◆ WHAT TO PRODUCE
In the records that follow, the lines from the one containing "The documentation for" to the one containing "and the Internet does not differ on that.", inclusive, are to be given again exactly.
MATERIAL PROVIDED Block Start
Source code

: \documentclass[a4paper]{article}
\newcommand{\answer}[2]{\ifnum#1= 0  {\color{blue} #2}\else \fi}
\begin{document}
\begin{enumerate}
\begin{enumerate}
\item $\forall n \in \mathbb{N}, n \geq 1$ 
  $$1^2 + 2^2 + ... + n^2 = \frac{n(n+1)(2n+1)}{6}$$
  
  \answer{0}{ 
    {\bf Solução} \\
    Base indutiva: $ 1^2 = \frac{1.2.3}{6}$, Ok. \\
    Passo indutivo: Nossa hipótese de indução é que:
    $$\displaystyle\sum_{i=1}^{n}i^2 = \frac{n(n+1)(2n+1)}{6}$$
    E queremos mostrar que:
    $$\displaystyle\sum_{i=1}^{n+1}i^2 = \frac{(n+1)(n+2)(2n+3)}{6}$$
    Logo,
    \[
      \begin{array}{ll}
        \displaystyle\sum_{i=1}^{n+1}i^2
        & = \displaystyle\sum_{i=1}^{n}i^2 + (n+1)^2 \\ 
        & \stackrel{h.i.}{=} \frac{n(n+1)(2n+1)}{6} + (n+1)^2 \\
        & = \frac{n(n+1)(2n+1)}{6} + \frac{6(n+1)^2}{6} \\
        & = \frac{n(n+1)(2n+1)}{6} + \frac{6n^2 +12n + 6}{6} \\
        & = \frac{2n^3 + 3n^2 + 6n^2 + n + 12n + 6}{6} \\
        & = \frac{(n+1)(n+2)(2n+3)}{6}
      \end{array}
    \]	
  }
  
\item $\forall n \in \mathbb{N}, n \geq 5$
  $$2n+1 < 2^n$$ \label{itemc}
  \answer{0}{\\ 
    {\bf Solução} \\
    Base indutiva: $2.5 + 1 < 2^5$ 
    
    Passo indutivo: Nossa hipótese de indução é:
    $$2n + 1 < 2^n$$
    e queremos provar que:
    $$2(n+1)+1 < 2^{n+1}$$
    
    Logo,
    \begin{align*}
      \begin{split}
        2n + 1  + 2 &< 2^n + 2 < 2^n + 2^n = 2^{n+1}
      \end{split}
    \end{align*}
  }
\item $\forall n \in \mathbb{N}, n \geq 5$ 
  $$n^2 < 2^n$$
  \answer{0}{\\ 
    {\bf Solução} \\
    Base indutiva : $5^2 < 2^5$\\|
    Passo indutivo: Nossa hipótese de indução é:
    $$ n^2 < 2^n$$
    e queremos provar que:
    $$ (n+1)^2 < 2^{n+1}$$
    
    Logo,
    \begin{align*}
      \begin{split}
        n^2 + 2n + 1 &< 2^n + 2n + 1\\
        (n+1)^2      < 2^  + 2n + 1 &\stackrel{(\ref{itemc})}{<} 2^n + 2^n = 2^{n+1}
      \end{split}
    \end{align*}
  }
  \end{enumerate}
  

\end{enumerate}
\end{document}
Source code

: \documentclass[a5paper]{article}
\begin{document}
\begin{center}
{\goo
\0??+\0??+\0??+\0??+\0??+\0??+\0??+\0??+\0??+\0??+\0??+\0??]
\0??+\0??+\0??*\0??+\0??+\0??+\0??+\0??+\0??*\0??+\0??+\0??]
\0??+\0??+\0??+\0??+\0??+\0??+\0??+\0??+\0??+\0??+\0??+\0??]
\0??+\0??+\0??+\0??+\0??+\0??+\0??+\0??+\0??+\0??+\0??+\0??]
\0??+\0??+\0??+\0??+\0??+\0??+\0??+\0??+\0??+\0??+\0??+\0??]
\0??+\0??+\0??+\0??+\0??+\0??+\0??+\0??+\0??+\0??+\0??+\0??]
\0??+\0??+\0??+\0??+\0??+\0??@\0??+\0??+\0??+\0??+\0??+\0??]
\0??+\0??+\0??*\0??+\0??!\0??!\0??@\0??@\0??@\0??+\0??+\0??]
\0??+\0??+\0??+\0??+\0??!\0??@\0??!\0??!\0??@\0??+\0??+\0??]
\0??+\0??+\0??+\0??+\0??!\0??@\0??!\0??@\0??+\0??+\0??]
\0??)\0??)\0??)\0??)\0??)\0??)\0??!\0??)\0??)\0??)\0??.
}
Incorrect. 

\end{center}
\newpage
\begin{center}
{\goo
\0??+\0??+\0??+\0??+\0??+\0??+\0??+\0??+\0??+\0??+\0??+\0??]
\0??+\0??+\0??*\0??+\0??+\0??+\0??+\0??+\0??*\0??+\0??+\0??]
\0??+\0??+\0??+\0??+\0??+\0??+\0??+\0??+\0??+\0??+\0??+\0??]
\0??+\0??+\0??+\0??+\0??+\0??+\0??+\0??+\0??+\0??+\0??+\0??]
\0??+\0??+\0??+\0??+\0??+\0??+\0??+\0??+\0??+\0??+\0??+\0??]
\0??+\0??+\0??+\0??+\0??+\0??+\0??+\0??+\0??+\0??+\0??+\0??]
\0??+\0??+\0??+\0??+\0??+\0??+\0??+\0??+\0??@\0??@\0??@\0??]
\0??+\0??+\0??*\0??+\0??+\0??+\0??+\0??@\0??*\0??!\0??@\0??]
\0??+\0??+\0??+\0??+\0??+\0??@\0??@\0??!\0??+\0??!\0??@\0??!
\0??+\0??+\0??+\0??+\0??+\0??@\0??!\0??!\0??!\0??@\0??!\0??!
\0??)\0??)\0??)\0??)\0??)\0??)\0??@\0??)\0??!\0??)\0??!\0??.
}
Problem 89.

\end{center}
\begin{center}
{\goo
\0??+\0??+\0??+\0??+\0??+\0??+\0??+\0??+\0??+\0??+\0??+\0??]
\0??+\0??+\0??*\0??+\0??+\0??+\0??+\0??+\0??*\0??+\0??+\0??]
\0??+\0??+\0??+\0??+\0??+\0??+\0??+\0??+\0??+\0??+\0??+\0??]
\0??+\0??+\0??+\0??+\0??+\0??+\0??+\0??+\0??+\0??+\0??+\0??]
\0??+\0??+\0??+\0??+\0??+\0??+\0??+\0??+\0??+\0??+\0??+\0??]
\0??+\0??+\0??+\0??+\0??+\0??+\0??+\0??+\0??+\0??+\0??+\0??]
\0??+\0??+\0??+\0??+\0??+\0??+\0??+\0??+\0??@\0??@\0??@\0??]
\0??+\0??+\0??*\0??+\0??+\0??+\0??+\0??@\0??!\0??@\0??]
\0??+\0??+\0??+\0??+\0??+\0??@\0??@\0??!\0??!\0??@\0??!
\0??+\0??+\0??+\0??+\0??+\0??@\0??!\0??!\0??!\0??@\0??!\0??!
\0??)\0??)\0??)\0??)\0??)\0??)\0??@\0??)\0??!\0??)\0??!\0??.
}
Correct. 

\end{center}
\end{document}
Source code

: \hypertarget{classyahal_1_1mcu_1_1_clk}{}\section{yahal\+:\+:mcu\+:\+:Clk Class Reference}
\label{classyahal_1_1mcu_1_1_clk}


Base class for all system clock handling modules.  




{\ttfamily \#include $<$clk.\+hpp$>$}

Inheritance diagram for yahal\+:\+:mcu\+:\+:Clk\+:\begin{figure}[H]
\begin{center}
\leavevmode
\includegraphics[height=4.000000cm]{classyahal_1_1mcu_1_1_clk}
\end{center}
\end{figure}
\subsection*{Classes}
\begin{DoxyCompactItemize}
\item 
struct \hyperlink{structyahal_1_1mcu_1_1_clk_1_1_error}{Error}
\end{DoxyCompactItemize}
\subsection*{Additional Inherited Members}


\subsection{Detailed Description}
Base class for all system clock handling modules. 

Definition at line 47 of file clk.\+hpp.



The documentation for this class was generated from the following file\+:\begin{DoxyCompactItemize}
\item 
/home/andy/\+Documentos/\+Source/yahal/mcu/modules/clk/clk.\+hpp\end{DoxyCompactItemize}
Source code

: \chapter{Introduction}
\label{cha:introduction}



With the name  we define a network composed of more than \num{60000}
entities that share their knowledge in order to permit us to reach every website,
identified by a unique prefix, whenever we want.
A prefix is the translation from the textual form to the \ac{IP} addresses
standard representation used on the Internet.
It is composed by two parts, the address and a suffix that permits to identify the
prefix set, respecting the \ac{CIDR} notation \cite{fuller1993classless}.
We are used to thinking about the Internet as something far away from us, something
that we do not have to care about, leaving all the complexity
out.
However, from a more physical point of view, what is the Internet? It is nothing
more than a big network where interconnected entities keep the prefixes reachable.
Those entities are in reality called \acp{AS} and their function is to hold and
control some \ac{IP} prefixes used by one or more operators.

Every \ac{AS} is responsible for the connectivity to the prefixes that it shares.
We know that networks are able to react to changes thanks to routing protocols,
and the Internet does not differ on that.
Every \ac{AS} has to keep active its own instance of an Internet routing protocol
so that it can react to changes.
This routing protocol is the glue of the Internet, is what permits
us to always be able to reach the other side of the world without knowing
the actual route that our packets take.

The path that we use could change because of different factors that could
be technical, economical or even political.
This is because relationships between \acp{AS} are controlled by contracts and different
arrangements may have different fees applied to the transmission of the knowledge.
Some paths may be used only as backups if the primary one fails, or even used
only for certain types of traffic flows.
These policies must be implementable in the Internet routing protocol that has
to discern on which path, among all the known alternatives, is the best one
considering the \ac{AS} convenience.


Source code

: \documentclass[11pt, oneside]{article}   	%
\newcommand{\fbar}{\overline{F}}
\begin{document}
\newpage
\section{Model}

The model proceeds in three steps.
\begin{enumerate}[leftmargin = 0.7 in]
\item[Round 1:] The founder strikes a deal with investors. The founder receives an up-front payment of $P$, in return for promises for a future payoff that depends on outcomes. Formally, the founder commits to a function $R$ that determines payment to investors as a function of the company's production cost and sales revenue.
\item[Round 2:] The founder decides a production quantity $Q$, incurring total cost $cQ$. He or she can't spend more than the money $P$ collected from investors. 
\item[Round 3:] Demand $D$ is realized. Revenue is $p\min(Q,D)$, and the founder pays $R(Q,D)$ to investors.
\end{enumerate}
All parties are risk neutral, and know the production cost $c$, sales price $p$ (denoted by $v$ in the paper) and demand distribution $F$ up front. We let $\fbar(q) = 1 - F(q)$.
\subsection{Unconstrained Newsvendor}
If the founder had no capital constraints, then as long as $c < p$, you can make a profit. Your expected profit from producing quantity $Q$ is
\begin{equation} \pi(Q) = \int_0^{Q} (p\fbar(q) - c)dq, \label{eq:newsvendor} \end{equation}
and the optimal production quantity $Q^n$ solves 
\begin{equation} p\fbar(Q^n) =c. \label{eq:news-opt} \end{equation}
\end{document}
MATERIAL PROVIDED Block End
◆ WRITTEN SOLUTION
The documentation for this class was generated from the following file\+:\begin{DoxyCompactItemize}
\item 
/home/andy/\+Documentos/\+Source/yahal/mcu/modules/clk/clk.\+hpp\end{DoxyCompactItemize}
Source code

: \chapter{Introduction}
\label{cha:introduction}



With the name  we define a network composed of more than \num{60000}
entities that share their knowledge in order to permit us to reach every website,
identified by a unique prefix, whenever we want.
A prefix is the translation from the textual form to the \ac{IP} addresses
standard representation used on the Internet.
It is composed by two parts, the address and a suffix that permits to identify the
prefix set, respecting the \ac{CIDR} notation \cite{fuller1993classless}.
We are used to thinking about the Internet as something far away from us, something
that we do not have to care about, leaving all the complexity
out.
However, from a more physical point of view, what is the Internet? It is nothing
more than a big network where interconnected entities keep the prefixes reachable.
Those entities are in reality called \acp{AS} and their function is to hold and
control some \ac{IP} prefixes used by one or more operators.

Every \ac{AS} is responsible for the connectivity to the prefixes that it shares.
We know that networks are able to react to changes thanks to routing protocols,
and the Internet does not differ on that.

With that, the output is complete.